Los dos hombres salieron del templo. Antes de que desaparecieran, el rubio preguntó:
-Por cierto, amigo: ¿por qué dijiste que venías a salvarme?
-¡La victoria es nuestra!
Así gritó Dragón sobre sus enemigos…
El más bajo sonrió con tristeza.
-No sólo a ti, amigo mío. Pero eres tú quien más me interesa. No te preocupes por ello. Ya no importa.
–Pero sí has venido a salvarlo. Le has dado el regalo de la muerte.
Ningún Hombre debe ser Dios.
…Y una voz más poderosa se le opuso y dio respuesta.
-La victoria es mía.
Las estrellas sobre el campo formaron una figura: la de un Oso, violeta sobre el alba, que saltó hacia el Dragón y lo hirió de un zarpazo.
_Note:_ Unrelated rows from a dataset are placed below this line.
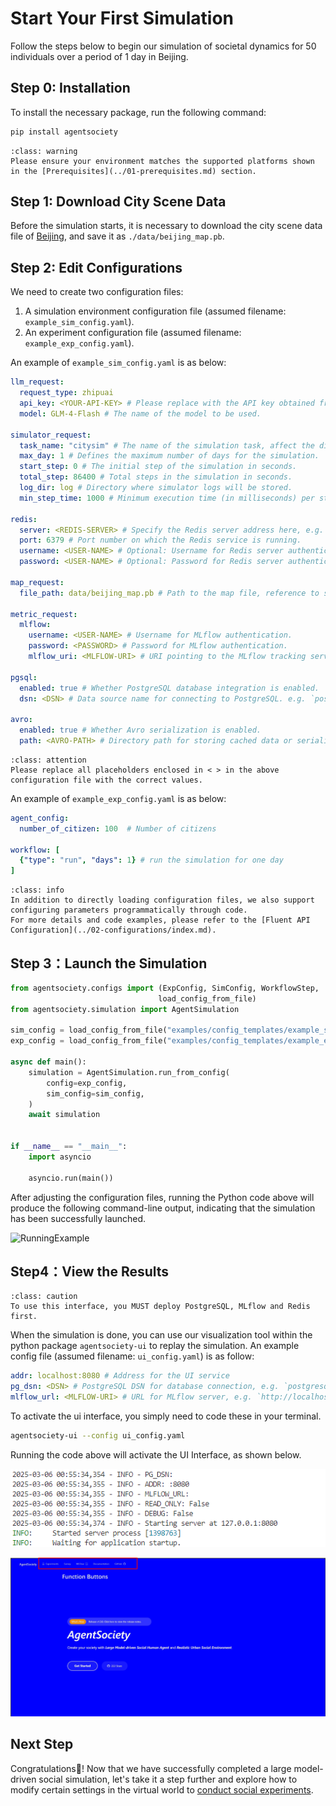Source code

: # Start Your First Simulation

Follow the steps below to begin our simulation of societal dynamics for 50 individuals over a period of 1 day in Beijing.

## Step 0: Installation

To install the necessary package, run the following command:

```bash
pip install agentsociety
```

```{admonition} Warning
:class: warning
Please ensure your environment matches the supported platforms shown in the [Prerequisites](../01-prerequisites.md) section.
```

## Step 1: Download City Scene Data

Before the simulation starts, it is necessary to download the city scene data file of [Beijing](https://cloud.tsinghua.edu.cn/f/f5c777485d2748fa8535/?dl=1), and save it as `./data/beijing_map.pb`.

## Step 2: Edit Configurations

We need to create two configuration files:
1. A simulation environment configuration file (assumed filename: `example_sim_config.yaml`).
2. An experiment configuration file (assumed filename: `example_exp_config.yaml`).

An example of `example_sim_config.yaml` is as below:
```yaml
llm_request:
  request_type: zhipuai
  api_key: <YOUR-API-KEY> # Please replace with the API key obtained from the LLM provider website.
  model: GLM-4-Flash # The name of the model to be used.

simulator_request:
  task_name: "citysim" # The name of the simulation task, affect the directory name for log output
  max_day: 1 # Defines the maximum number of days for the simulation.
  start_step: 0 # The initial step of the simulation in seconds.
  total_step: 86400 # Total steps in the simulation in seconds.
  log_dir: log # Directory where simulator logs will be stored.
  min_step_time: 1000 # Minimum execution time (in milliseconds) per step.

redis:
  server: <REDIS-SERVER> # Specify the Redis server address here, e.g. `localhost`.
  port: 6379 # Port number on which the Redis service is running.
  username: <USER-NAME> # Optional: Username for Redis server authentication. If not required, remove this line.
  password: <USER-NAME> # Optional: Password for Redis server authentication. If not required, remove this line.

map_request:
  file_path: data/beijing_map.pb # Path to the map file, reference to step1.

metric_request:
  mlflow: 
    username: <USER-NAME> # Username for MLflow authentication.
    password: <PASSWORD> # Password for MLflow authentication.
    mlflow_uri: <MLFLOW-URI> # URI pointing to the MLflow tracking server, e.g. `http://localhost:59000`.

pgsql:
  enabled: true # Whether PostgreSQL database integration is enabled.
  dsn: <DSN> # Data source name for connecting to PostgreSQL. e.g. `postgresql://postgres:CHANGE_ME@localhost:5432/postgres`.

avro:
  enabled: true # Whether Avro serialization is enabled.
  path: <AVRO-PATH> # Directory path for storing cached data or serialized files.

```

```{admonition} Attention
:class: attention
Please replace all placeholders enclosed in < > in the above configuration file with the correct values.
```
An example of `example_exp_config.yaml` is as below:
```yaml
agent_config:
  number_of_citizen: 100  # Number of citizens

workflow: [
  {"type": "run", "days": 1} # run the simulation for one day
]

```

```{admonition} Info
:class: info
In addition to directly loading configuration files, we also support configuring parameters programmatically through code. 
For more details and code examples, please refer to the [Fluent API Configuration](../02-configurations/index.md).
```

## Step 3：Launch the Simulation

```python
from agentsociety.configs import (ExpConfig, SimConfig, WorkflowStep,
                                 load_config_from_file)
from agentsociety.simulation import AgentSimulation

sim_config = load_config_from_file("examples/config_templates/example_sim_config.yaml", SimConfig)
exp_config = load_config_from_file("examples/config_templates/example_exp_config.yaml", ExpConfig)

async def main():
    simulation = AgentSimulation.run_from_config(
        config=exp_config,
        sim_config=sim_config,
    )
    await simulation


if __name__ == "__main__":
    import asyncio

    asyncio.run(main())

```

After adjusting the configuration files, running the Python code above will produce the following command-line output, indicating that the simulation has been successfully launched.

![RunningExample](../_static/01-running-example.png)

## Step4：View the Results

```{admonition} Caution
:class: caution
To use this interface, you MUST deploy PostgreSQL, MLflow and Redis first.
```

When the simulation is done, you can use our visualization tool within the python package `agentsociety-ui` to replay the simulation.
An example config file (assumed filename: `ui_config.yaml`) is as follow:

```yaml
addr: localhost:8080 # Address for the UI service
pg_dsn: <DSN> # PostgreSQL DSN for database connection, e.g. `postgresql://postgres:CHANGE_ME@postgresql:5432/postgres`
mlflow_url: <MLFLOW-URI> # URL for MLflow server, e.g. `http://localhost:59000`
```

To activate the ui interface, you simply need to code these in your terminal. 
```bash
agentsociety-ui --config ui_config.yaml
```

Running the code above will activate the UI Interface, as shown below.

![start-ui](../_static/01-start-ui.png)

![home-page](../_static/01-ui-home-page.jpg) 

## Next Step

Congratulations🎇! Now that we have successfully completed a large model-driven social simulation, let's take it a step further and explore how to modify certain settings in the virtual world to [conduct social experiments](./03-conduct-your-first-experiment.md).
Este retrocedió –sorprendido, dicen algunos- e inflamó su imagen con llamas verdes y doradas. La batalla entre los Dioses fue larga –el Dragón escurriéndose como una serpiente y arrojando fuego sobre el Oso, que se cubría con sus garras y las lanzaba a su enemigo con la rapidez de un relámpago. Así como Ellos batallaban en el cielo, así peleaban sus huestes atadas a la tierra.
La batalla fue larga; pero tuvo un vencedor. Y así como el Oso, herido y veloz, asestaba el último golpe al moribundo Dragón, así caían los últimos soldados del Imperio –y una nueva Era amanecía sobre el mundo.
Ningún hombre pudo escucharlo; lo cierto es que, antes de morir, el Dragón dijo:
-¡Me has mentido! ¡Eras mi amigo, y me mentiste! ¿Por qué?
Y una voz dentro del Oso replicó:
–¿Y quién ha dicho que los Dioses nunca mienten?